Ansible generates this file via template and uses a handler to do daemon-reload and start the service. It only runs when the file was created or modified, not every time the playbook executes.

A doubt I had here: why not run Loki in Docker inside the LXC? The answer is that it would be unnecessary overhead. The LXC is enough isolation, adding Docker on top would be an extra layer with no real benefit.

# Pi4: ARM has its peculiarities

The Pi4 runs Debian ARM, and that brought a catch that almost went unnoticed. The TP-Link Omada Controller provides separate installers by architecture. The standard you find in most tutorials is linux_x64, but on the Pi4 it is linux_aarch64. Installing the wrong version on an ARM fails silently in the best case.
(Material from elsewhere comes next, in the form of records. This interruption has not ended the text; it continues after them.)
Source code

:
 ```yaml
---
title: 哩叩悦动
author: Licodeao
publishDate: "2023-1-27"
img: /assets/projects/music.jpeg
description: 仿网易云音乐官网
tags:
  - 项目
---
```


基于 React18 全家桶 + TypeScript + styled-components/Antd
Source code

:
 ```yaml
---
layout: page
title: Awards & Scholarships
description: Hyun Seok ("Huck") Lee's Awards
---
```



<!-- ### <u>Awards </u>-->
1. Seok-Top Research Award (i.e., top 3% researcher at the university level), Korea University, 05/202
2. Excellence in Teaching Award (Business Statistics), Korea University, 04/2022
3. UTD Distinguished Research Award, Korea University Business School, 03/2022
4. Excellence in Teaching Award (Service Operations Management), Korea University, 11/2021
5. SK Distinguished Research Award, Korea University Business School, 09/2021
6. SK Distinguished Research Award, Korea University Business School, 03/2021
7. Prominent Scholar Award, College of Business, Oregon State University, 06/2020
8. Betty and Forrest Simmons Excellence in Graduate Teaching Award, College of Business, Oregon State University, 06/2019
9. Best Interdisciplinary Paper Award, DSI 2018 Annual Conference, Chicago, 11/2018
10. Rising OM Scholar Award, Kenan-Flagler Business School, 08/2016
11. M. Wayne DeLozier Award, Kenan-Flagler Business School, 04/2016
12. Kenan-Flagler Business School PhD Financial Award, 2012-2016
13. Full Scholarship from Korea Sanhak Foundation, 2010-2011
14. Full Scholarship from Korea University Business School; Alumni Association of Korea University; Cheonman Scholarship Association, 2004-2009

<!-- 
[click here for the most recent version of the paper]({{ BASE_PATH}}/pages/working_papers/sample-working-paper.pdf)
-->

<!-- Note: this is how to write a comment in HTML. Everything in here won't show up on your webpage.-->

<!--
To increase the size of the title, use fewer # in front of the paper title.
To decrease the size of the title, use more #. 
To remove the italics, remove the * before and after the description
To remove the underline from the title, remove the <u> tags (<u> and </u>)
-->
MotionEye has no package in Debian 12's apt, it installs via pip. And both Omada and MotionEye are configured via their web interface after being installed, so Ansible only needs to install and ensure they are running. No config templates here.

For UpSnap I had to download the binary on GitHub. And just like with Loki, I had to manually do everything apt would do. I used a Jinja2 template for the systemd .service. A different point from Loki, which stores data locally in the LXC, UpSnap persists config via NFS mounted from the storage-server, so I also had to install the NFS client via apt here.
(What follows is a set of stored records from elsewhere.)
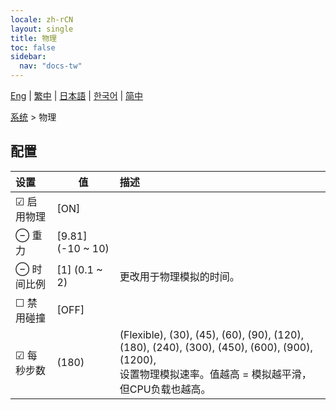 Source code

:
 ```yaml
---
locale: zh-rCN
layout: single
title: 物理
toc: false
sidebar:
  nav: "docs-tw"
---
```

[Eng](/dancexr/menu/2025.5/system/physics) | [繁中](/tw/dancexr/menu/2025.5/system/physics) | [日本語](/jp/dancexr/menu/2025.5/system/physics) | [한국어](/kr/dancexr/menu/2025.5/system/physics) | [简中](/zh/dancexr/menu/2025.5/system/physics)

[系统](../menu#系统) > 物理

## 配置

| 设置 | 值 | 描述 |
| :--- | --- | :--- |
| ☑ 启用物理 | [ON] | 
| ⊖ 重力 | [9.81] (-10 ~ 10) | 
| ⊖ 时间比例 | [1] (0.1 ~ 2) | 更改用于物理模拟的时间。
| ☐ 禁用碰撞 | [OFF] | 
| ☑ 每秒步数 | (180) | (Flexible), (30), (45), (60), (90), (120), (180), (240), (300), (450), (600), (900), (1200), <br/>设置物理模拟速率。值越高 = 模拟越平滑，但CPU负载也越高。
# Imposter syndrome or just lack of practice?

During the day I had a strange feeling. I knew what each thing was doing, I could explain the logic, but without reference I wouldn't have reached the right syntax on the first try. Is this imposter syndrome or is this just how learning works?
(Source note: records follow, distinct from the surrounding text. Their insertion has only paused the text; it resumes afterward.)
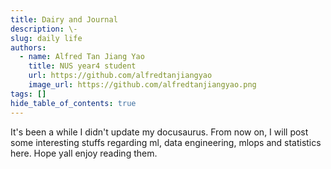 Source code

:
 ```yaml
---
title: Dairy and Journal
description: \-
slug: daily life
authors:
  - name: Alfred Tan Jiang Yao
    title: NUS year4 student
    url: https://github.com/alfredtanjiangyao
    image_url: https://github.com/alfredtanjiangyao.png
tags: []
hide_table_of_contents: true
---
```


<!-- ## Daily Task

- [ ] modify my resume
- [ ] continue my intern tasks
- [ ] learn how to make a decent excel dashboard -->

It's been a while I didn't update my docusaurus. From now on, I will post some interesting stuffs regarding ml, data engineering, mlops and statistics here. Hope yall enjoy reading them.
I think it's the second option. No one memorizes the syntax of ansible.builtin.mount the first time. The difference between blindly following a tutorial and truly learning is being able to explain what each line does and why, and I can do that. The rest is repetition.

# Next steps

With Terraform and Ansible ready, the infrastructure is defined from scratch to configured OS. The next step is k3s itself: YAML manifests for each service, Traefik as ingress, cert-manager for automatic TLS, and ArgoCD to close the GitOps loop.

All this while still traveling, before returning to Brazil and finally executing all this on real hardware.

The code is on GitHub at luisbrancher/homelab-infra if you want to follow along.